Pew survey shows Americans ‘deeply cynical’ about their government, the news media as having a negative effect
Report reinforces view that those most angry at government hold positive opinions of candidates such as Donald Trump and Ben Carson, give Jeb Bush a low favorability rating
The PewResearchCenter yesterday released a massive report entitled Beyond Distrust: How Americans View Their Government. I would strongly recommend downloading the PDF of the report and spending some time with it as it contains a lot of information and much to ponder.

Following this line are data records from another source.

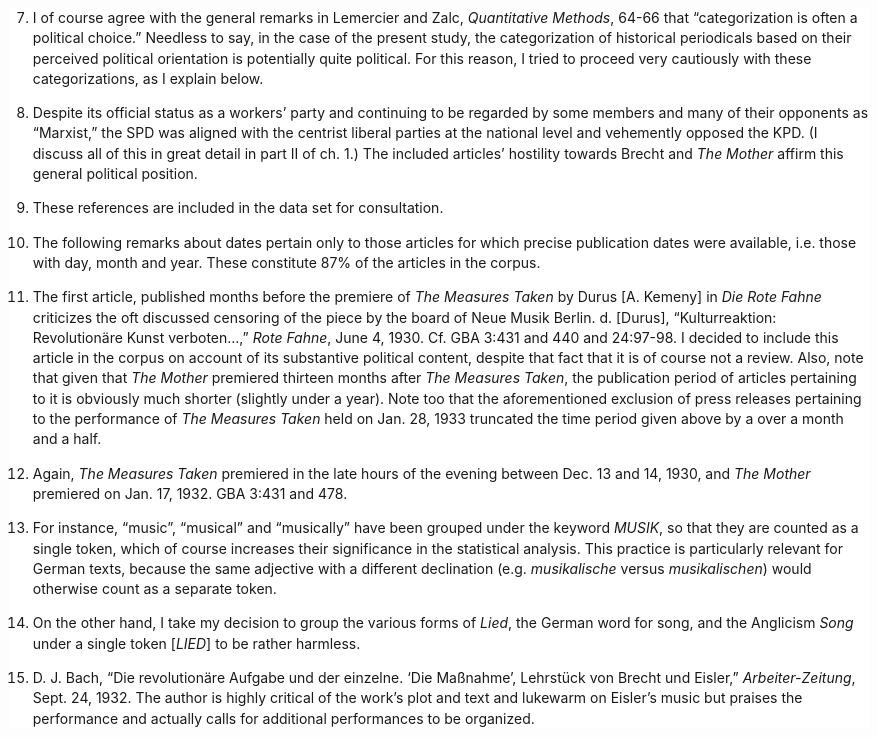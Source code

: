 7.  I of course agree with the general remarks in Lemercier and Zalc,
    *Quantitative Methods*, 64-66 that “categorization is often a
    political choice.” Needless to say, in the case of the present
    study, the categorization of historical periodicals based on their
    perceived political orientation is potentially quite political. For
    this reason, I tried to proceed very cautiously with these
    categorizations, as I explain below.

8.  Despite its official status as a workers’ party and continuing to be
    regarded by some members and many of their opponents as “Marxist,”
    the SPD was aligned with the centrist liberal parties at the
    national level and vehemently opposed the KPD. (I discuss all of
    this in great detail in part II of ch. 1.) The included articles’
    hostility towards Brecht and *The Mother* affirm this general
    political position.

9.  These references are included in the data set for consultation.

10. The following remarks about dates pertain only to those articles for
    which precise publication dates were available, i.e. those with day,
    month and year. These constitute 87% of the articles in the corpus.

11. The first article, published months before the premiere of *The
    Measures Taken* by Durus \[A. Kemeny\] in *Die Rote Fahne*
    criticizes the oft discussed censoring of the piece by the board of
    Neue Musik Berlin. d. \[Durus\], “Kulturreaktion: Revolutionäre
    Kunst verboten…,” *Rote Fahne*, June 4, 1930. Cf. GBA 3:431 and 440
    and 24:97-98. I decided to include this article in the corpus on
    account of its substantive political content, despite that fact that
    it is of course not a review. Also, note that given that *The
    Mother* premiered thirteen months after *The Measures Taken*, the
    publication period of articles pertaining to it is obviously much
    shorter (slightly under a year). Note too that the aforementioned
    exclusion of press releases pertaining to the performance of *The
    Measures Taken* held on Jan. 28, 1933 truncated the time period
    given above by a over a month and a half.

12. Again, *The Measures Taken* premiered in the late hours of the
    evening between Dec. 13 and 14, 1930, and *The Mother* premiered on
    Jan. 17, 1932. GBA 3:431 and 478.

13. For instance, “music”, “musical” and “musically” have been grouped
    under the keyword *MUSIK*, so that they are counted as a single
    token, which of course increases their significance in the
    statistical analysis. This practice is particularly relevant for
    German texts, because the same adjective with a different
    declination (e.g. *musikalische* versus *musikalischen*) would
    otherwise count as a separate token.

14. On the other hand, I take my decision to group the various forms of
    *Lied*, the German word for song, and the Anglicism *Song* under a
    single token \[*LIED*\] to be rather harmless.

15. D. J. Bach, “Die revolutionäre Aufgabe und der einzelne. ‘Die
    Maßnahme’, Lehrstück von Brecht und Eisler,” *Arbeiter-Zeitung*,
    Sept. 24, 1932. The author is highly critical of the work’s plot and
    text and lukewarm on Eisler’s music but praises the performance and
    actually calls for additional performances to be organized.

There is no single headline here as it is not news that Americans are “deeply cynical” about their government, as Pew states it. Seventy-four percent of Americans, for instance, believe most elected officials put their own interests ahead of country’s. Of course, the same cynical group of Americans, it should be pointed out, routinely reelect their own representatives.
The new study surveyed 6,000 adults between August 27 and October 5 of this year. Pew had previously conducted the same study in 1998 and again in 2010.

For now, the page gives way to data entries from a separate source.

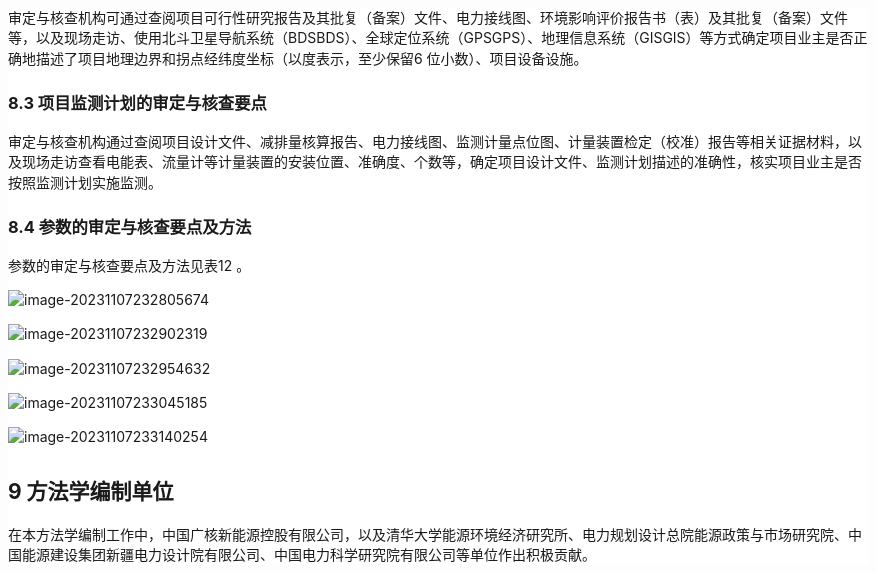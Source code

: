 审定与核查机构可通过查阅项目可行性研究报告及其批复（备案）文件、电力接线图、环境影响评价报告书（表）及其批复（备案）文件等，以及现场走访、使用北斗卫星导航系统（BDSBDS）、全球定位系统（GPSGPS）、地理信息系统（GISGIS）等方式确定项目业主是否正确地描述了项目地理边界和拐点经纬度坐标（以度表示，至少保留6 位小数）、项目设备设施。

### 8.3 项目监测计划的审定与核查要点

审定与核查机构通过查阅项目设计文件、减排量核算报告、电力接线图、监测计量点位图、计量装置检定（校准）报告等相关证据材料，以及现场走访查看电能表、流量计等计量装置的安装位置、准确度、个数等，确定项目设计文件、监测计划描述的准确性，核实项目业主是否按照监测计划实施监测。

### 8.4 参数的审定与核查要点及方法

参数的审定与核查要点及方法见表12 。

![image-20231107232805674](https://cdn.jsdelivr.net/gh/knifesoft/imgcloud@master/2013/202311072328714.png)

![image-20231107232902319](https://cdn.jsdelivr.net/gh/knifesoft/imgcloud@master/2013/202311072329369.png)

![image-20231107232954632](https://cdn.jsdelivr.net/gh/knifesoft/imgcloud@master/2013/202311072329733.png)

![image-20231107233045185](https://cdn.jsdelivr.net/gh/knifesoft/imgcloud@master/2013/202311072330232.png)

![image-20231107233140254](https://cdn.jsdelivr.net/gh/knifesoft/imgcloud@master/2013/202311072331322.png)

## 9 方法学编制单位

在本方法学编制工作中，中国广核新能源控股有限公司，以及清华大学能源环境经济研究所、电力规划设计总院能源政策与市场研究院、中国能源建设集团新疆电力设计院有限公司、中国电力科学研究院有限公司等单位作出积极贡献。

As you can see with the graphic above, trust in government has been falling for a long time, with Democrats and Republicans trading places as to who distrusts government more depending on who is in the White House – but the trend remains downward.
I found the fact that the gap between supporters of the two parties diverges during the Reagan administration and remains to their day. I believe the reason is tied to other data found in the Pew report concerning where Democrats and Republicans differ in their views.
In general, both Democratic and Republican supporters distrust government, but in the areas of health care and the economy differences show up. Democrats generally believe government plays a role in “helping people get out of poverty” and in “ensuring access to health care.” Among Democrats, 83 percent believe the government should help its citizens obtain health care coverage, while only 34 percent of Republicans do. In other words, these are two areas where the political divide is widest and where candidates for the Presidency would be wise to avoid the subject (good luck with that, right?)
Sixty-eight percent of those who identify as Democrats believe government plays a role in “strengthening the economy”, while only 34 percent of Republicans agree.
As you can see, this is very much the Reagan divide: while both sides of the political spectrum may distrust government, one side denies that government should have any role at all, while the other simply believes it is under performing.
None of this should be too much of a surprise, but the Pew report presents real numbers and understanding to the subject. In one area, actual anger at the government, the report also shows where Donald Trump supporters stand apart.
Donald Trump is viewed more favorably by the nearly one-third of Republicans and leaners who are angry at government (64% favorable) than by those who are frustrated or content with government (48%). Other GOP presidential candidates (Marco Rubio, Ted Cruz and Ben Carson) also get higher favorable ratings among Republicans who are angry at government than among non- angry Republicans, in part because they are better known among the “angry” group.
In contrast, Jeb Bush’s favorable rating is 18 percentage points lower among “angry” than “non-angry” Republicans (57% vs 39%).
The news media does not come off good in this report. According to Pew, 65 percent of those surveyed have a negative view of the news media. The President, by comparison is viewed negatively by 51 percent of those surveyed. As in other reports, the Congress is viewed the most negatively, with 75 percent having a negative view of the institution, and only 14 percent a positive view.
It would be interesting to see more historic data in this area. Pew only reports that the media was viewed positively by the 31 percent of the public back in March of 2010, versus 25 percent today, and actually up from 22 percent in February 2012.
Republicans are the most negative about the news media, with only 17 percent saying that it “has a positive effect on the way things are” versus 33 percent of those who identify as Democrats. In fact, only President Obama and the Congress is seen as having a more negative effect on the state of the nation.
Despite the huge amount of distrust in the government, both sides of the political divide still want much from the government. Both sides want it to keep citizens safe, respond to natural disasters, keep food and medicines safe, and manage both infrastructure and immigration. But barely a slim majority of Republicans now believe it is government’s duty to ensure access to quality education, and both sides seems to be ambivalent about advancing space exploration. Calling for a mission to Mars, for instance, will not be a winning positions this fall in the Presidential race.